❯ Guillaume Laforge

Gemini Nano running locally in your browser

Generative AI use cases are usually about running large language models somewhere in the cloud. However, with the advent of smaller models and open models, you can run them locally on your machine, with projects like llama.cpp or Ollama.

And what about in the browser? With MediaPipe and TensorFlow.js, you can train and run small neural networks for tons of fun and useful tasks (like recognising hand movements through the webcam of your computer), and it’s also possible to run Gemma 2B and even 7B models.

But there’s something interesting cooking these days: built-in language models in the browser!

The Chrome developers are working on a new Web API to integrate LLMs in the browser, and are experimenting with the Gemini Nano model (already integrated in some smartphones like Samsung Galaxy or Google Pixel phones) inside Chrome Canary.

Getting started with Gemini Nano and Chrome Canary

I’m sure you want to experiment with that too?
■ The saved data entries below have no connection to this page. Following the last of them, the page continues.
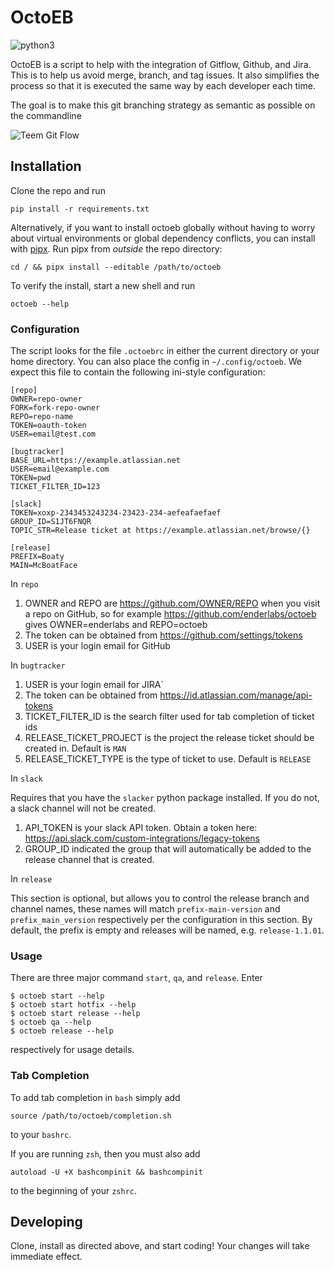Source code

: OctoEB
======
![python3](https://caniusepython3.com/check/c87b915f-dfb4-42eb-b0f2-ed5790a049ec.svg?style=flat)

OctoEB is a script to help with the integration of Gitflow, Github, and Jira.
This is to help us avoid merge, branch, and tag issues. It also
simplifies the process so that it is executed the same way by each developer
each time.


The goal is to make this git branching strategy as semantic as possible on the commandline

![Teem Git Flow](https://s3-us-west-2.amazonaws.com/eventboard-docs/Teem+GitFlow+-+Page+1.png)

## Installation
Clone the repo and run

    pip install -r requirements.txt
    
Alternatively, if you want to install octoeb globally without having to worry
about virtual environments or global dependency conflicts, you can install with
[pipx](https://pypi.org/project/pipx/). Run pipx from *outside* the repo directory:
    
    cd / && pipx install --editable /path/to/octoeb

To verify the install, start a new shell and run

    octoeb --help


### Configuration
The script looks for the file `.octoebrc` in either the current directory or
your home directory.  You can also place the config in `~/.config/octoeb`.  We
expect this file to contain the following ini-style configuration:


    [repo]
    OWNER=repo-owner
    FORK=fork-repo-owner
    REPO=repo-name
    TOKEN=oauth-token
    USER=email@test.com

    [bugtracker]
    BASE_URL=https://example.atlassian.net
    USER=email@example.com
    TOKEN=pwd
    TICKET_FILTER_ID=123

    [slack]
    TOKEN=xoxp-2343453243234-23423-234-aefeafaefaef
    GROUP_ID=S1JT6FNQR
    TOPIC_STR=Release ticket at https://example.atlassian.net/browse/{}

    [release]
    PREFIX=Boaty
    MAIN=McBoatFace

In `repo`

1. OWNER and REPO are https://github.com/OWNER/REPO when you visit a repo on
   GitHub, so for example https://github.com/enderlabs/octoeb gives
   OWNER=enderlabs and REPO=octoeb
2. The token can be obtained from https://github.com/settings/tokens
3. USER is your login email for GitHub

In `bugtracker`

1. USER is your login email for JIRA`
2. The token can be obtained from https://id.atlassian.com/manage/api-tokens
3. TICKET_FILTER_ID is the search filter used for tab completion of ticket ids
4. RELEASE_TICKET_PROJECT is the project the release ticket should be created
   in.  Default is `MAN`
5. RELEASE_TICKET_TYPE is the type of ticket to use.  Default is `RELEASE`

In `slack`

Requires that you have the `slacker` python package installed.  If you do not,
a slack channel will not be created.

1. API_TOKEN is your slack API token. Obtain a token here:
   https://api.slack.com/custom-integrations/legacy-tokens
2. GROUP_ID indicated the group that will automatically be added to the
   release channel that is created.

In `release`

This section is optional, but allows you to control the release branch and
channel names, these names will match `prefix-main-version` and
`prefix_main_version` respectively per the configuration in this section.
By default, the prefix is empty and releases will be named, e.g.
`release-1.1.01`.

### Usage
There are three major command `start`, `qa`, and `release`. Enter

    $ octoeb start --help
    $ octoeb start hotfix --help
    $ octoeb start release --help
    $ octoeb qa --help
    $ octoeb release --help

respectively for usage details.

### Tab Completion
To add tab completion in `bash` simply add

    source /path/to/octoeb/completion.sh

to your `bashrc`.

If you are running `zsh`, then you must also add

    autoload -U +X bashcompinit && bashcompinit

to the beginning of your `zshrc`.


## Developing
Clone, install as directed above, and start coding! Your changes will take
immediate effect.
Let’s see how to proceed:

  • First of all, you’ll need to download Chrome Canary

  • In chrome://flags, you must enable two experiments:

    • Prompt API for Gemini Nano and
    • Enables optimization guide on device.
  • You’ll have to restart the browser, after having enabled those two flags.

It may take quite a bit of time to download Gemini Nano (as it’s a small model, it takes only around 1.7GB of space, but you’ll need about 20GB at installation time on your hard drive) but the API will tell you if the model weights are not fully downloaded yet.

Experimenting in the playground

Now it’s time to play! Let’s see what this embedded Gemini Nano can do, in the Prompt API playground. This is a simple form where you can send prompts to the model, and see its replies.

Looks like it’s smart enough to know that no cat ever went on the moon!

A bit of code

The code of this demo is available on Github.

Let’s have a look at the key lines of the Prompt API usage.

To know if the browser supports the Prompt API, you’ll need to check the existence of the new ai object on window:

if (!window.ai) {
    ...
}

Then you’ll have to create a text session with:

const session = await window.ai.createTextSession();

Then you can either wait for the full response, or stream the tokens as they are generated. Here, let’s see the streaming scenario, and how to iterate over the streamed tokens:

const stream = await session.promptStreaming(
    "What's the name of the first cat who stepped on the moon?"
);

for await (const chunk of stream) {
    var fullResponse = chunk.trim();
    // do something with the response, like appending it to a DOM node
}

If you’re not streaming the response, you can also do as follows, to get the response in one go once it’s fully generated:

const result = await session.prompt(
    "What's the name of the first cat who stepped on the moon?"
);

But why running AI in the browser?

Maybe I should have started there, afterall? Why would you want to run models locally in the browser, rather than using a cloud-hosted one?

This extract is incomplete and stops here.